"That is the day I have to send off some of my writing," he said; "my market-day, also, you see."
"Are you a poet?" she asked timidly.
"No," he answered, smiling at her; "I am that poor creature, an historian: one of those restless persons who furridge among the annals of the past."
"Oh," she said enthusiastically, "I have always cared more about history than anything else!"
"Well, then, if you come to-morrow to the Green Dragon at eleven o'clock," he said kindly, "you will have the privilege of writing history instead of reading it. And now I suppose I must hasten back to the tyranny of Queen Elizabeth. Can you lift that jar into the perambulator? You see I can't."
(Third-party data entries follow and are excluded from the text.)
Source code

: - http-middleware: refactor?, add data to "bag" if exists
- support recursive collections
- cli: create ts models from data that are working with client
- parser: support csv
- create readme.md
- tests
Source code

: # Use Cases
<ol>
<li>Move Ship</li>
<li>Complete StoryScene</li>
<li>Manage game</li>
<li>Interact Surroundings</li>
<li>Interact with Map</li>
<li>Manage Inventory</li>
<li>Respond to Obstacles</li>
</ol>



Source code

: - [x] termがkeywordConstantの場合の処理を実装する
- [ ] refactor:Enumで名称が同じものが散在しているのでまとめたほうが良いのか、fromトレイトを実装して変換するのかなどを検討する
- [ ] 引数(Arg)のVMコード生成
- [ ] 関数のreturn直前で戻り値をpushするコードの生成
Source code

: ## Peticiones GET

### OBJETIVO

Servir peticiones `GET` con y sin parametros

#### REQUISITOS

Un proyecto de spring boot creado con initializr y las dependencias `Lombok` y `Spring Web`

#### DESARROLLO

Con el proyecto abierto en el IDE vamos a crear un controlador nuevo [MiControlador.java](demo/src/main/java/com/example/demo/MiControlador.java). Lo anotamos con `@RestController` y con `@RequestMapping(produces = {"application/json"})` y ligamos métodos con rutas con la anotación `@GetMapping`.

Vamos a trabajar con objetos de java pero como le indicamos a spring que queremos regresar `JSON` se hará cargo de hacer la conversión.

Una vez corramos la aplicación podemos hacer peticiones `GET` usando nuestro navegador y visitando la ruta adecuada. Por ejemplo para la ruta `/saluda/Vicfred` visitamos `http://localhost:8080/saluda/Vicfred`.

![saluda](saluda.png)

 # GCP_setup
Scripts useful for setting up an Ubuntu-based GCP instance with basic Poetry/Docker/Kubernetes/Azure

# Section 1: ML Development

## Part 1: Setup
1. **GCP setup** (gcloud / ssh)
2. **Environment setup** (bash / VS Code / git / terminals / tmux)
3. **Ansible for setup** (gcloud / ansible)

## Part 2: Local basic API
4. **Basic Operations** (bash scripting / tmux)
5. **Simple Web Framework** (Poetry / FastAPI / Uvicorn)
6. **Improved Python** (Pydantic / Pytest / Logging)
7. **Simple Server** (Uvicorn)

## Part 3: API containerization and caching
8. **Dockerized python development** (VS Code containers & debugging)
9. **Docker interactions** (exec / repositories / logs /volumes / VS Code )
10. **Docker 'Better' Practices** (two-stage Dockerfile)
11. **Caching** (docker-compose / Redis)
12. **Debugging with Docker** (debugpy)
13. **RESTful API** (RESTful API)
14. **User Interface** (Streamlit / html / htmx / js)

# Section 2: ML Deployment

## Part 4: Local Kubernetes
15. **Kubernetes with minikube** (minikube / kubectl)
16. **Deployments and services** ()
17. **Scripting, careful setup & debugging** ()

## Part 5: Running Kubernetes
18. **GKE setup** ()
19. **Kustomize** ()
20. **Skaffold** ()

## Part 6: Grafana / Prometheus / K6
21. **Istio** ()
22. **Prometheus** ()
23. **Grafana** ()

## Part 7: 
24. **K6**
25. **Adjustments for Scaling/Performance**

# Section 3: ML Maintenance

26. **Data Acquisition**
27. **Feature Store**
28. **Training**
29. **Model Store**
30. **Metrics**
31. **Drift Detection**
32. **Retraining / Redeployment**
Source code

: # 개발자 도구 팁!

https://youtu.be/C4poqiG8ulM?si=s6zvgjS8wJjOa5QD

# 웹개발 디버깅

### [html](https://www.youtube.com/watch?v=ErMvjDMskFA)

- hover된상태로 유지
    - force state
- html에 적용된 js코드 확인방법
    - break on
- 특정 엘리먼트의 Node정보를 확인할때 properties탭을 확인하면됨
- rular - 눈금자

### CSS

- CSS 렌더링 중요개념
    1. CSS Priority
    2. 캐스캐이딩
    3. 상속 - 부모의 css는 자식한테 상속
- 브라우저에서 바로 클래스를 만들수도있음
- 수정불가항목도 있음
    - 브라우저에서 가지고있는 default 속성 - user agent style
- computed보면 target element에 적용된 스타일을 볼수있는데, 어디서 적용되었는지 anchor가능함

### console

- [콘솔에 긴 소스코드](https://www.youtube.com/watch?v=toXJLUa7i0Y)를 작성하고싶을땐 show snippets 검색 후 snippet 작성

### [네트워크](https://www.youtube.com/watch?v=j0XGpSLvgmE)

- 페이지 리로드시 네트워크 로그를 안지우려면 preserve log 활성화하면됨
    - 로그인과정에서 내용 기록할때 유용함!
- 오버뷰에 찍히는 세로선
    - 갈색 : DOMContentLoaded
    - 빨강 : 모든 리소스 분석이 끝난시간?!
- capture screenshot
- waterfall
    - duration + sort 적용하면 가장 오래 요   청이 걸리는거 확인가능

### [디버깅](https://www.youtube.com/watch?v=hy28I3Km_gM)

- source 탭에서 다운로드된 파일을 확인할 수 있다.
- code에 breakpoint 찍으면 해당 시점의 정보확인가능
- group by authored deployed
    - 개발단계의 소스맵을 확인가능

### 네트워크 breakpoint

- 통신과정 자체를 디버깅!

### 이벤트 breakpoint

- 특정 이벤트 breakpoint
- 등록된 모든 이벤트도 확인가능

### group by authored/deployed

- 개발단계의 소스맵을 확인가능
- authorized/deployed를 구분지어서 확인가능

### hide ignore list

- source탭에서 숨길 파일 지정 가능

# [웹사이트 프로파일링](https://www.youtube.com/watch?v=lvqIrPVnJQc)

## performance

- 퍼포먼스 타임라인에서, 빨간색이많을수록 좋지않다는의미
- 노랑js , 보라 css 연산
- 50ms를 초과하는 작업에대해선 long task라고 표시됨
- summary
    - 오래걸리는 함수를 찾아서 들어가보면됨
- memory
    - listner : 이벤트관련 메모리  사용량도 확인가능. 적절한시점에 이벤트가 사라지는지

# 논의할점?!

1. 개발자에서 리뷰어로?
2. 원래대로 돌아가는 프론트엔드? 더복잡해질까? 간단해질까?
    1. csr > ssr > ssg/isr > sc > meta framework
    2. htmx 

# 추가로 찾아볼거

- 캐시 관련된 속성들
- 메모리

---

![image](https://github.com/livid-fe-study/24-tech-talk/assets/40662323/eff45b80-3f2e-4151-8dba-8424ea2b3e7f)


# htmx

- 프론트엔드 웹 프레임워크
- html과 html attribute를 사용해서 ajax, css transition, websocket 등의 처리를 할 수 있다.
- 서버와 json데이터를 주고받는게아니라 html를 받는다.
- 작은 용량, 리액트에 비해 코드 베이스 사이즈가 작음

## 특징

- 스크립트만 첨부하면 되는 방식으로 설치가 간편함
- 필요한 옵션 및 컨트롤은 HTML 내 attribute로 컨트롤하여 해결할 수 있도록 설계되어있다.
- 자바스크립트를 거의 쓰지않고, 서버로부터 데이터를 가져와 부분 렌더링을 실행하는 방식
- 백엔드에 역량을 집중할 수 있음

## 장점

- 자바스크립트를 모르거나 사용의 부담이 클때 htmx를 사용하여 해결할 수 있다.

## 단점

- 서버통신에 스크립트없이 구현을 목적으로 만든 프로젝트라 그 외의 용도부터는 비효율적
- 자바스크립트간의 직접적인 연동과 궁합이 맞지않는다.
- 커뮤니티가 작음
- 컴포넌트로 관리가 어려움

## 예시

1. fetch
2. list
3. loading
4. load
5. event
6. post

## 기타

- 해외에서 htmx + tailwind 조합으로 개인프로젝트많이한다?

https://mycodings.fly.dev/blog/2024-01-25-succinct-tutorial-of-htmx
She hoisted it into the perambulator, and then stood at the gate, watching him as he pushed it patiently over the rough road.
CHAPTER IV.
THE MAKING OF THE PASTRY.
That same afternoon Mrs. Hammond put on her best things and drove in the dogcart to Minton, where Auntie Lloyd of the Tan-House Farm was giving a tea-party. Joan had refused to go. She had a profound contempt for these social gatherings, and Auntie Lloyd and she had no great love, the one for the other. Auntie Lloyd, who was regarded as the oracle of the family, summed Joan up in a few sentences:
"She's a wayward creature, with all her fads about books and book learning. I've no patience with her. Fowls and butter and such things have been good enough for us; why does she want to meddle with things which don't concern her? She's clever at her work, and diligent too. If it weren't for that, there'd be no abiding her."